(What is needed): A picture should never appear in your copy. Transcribe the listing exactly from its first line through the line with "Ctrl + Y = step forward", both ends included.

(Provided records):
__________

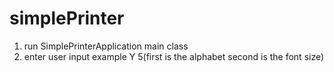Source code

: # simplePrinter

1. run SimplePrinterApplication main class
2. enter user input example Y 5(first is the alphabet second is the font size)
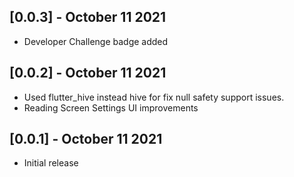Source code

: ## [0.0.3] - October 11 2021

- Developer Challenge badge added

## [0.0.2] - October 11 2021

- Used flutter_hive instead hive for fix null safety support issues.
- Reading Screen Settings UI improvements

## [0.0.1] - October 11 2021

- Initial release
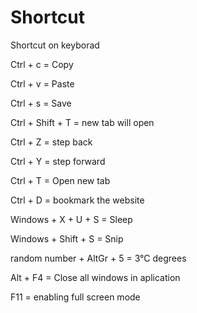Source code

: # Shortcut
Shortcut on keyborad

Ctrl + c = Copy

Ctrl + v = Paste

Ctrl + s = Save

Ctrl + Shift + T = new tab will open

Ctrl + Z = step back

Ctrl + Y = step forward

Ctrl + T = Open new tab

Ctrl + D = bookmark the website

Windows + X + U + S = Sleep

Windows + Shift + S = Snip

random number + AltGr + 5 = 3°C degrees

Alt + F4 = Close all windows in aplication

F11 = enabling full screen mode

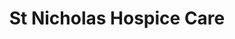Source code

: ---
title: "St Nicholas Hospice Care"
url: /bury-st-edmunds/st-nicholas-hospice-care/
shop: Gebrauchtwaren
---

__________

(Reply to the task):
Source code

: # simplePrinter

1. run SimplePrinterApplication main class
2. enter user input example Y 5(first is the alphabet second is the font size)
Source code

: ## [0.0.3] - October 11 2021

- Developer Challenge badge added

## [0.0.2] - October 11 2021

- Used flutter_hive instead hive for fix null safety support issues.
- Reading Screen Settings UI improvements

## [0.0.1] - October 11 2021

- Initial release
Source code

: # Shortcut
Shortcut on keyborad

Ctrl + c = Copy

Ctrl + v = Paste

Ctrl + s = Save

Ctrl + Shift + T = new tab will open

Ctrl + Z = step back

Ctrl + Y = step forward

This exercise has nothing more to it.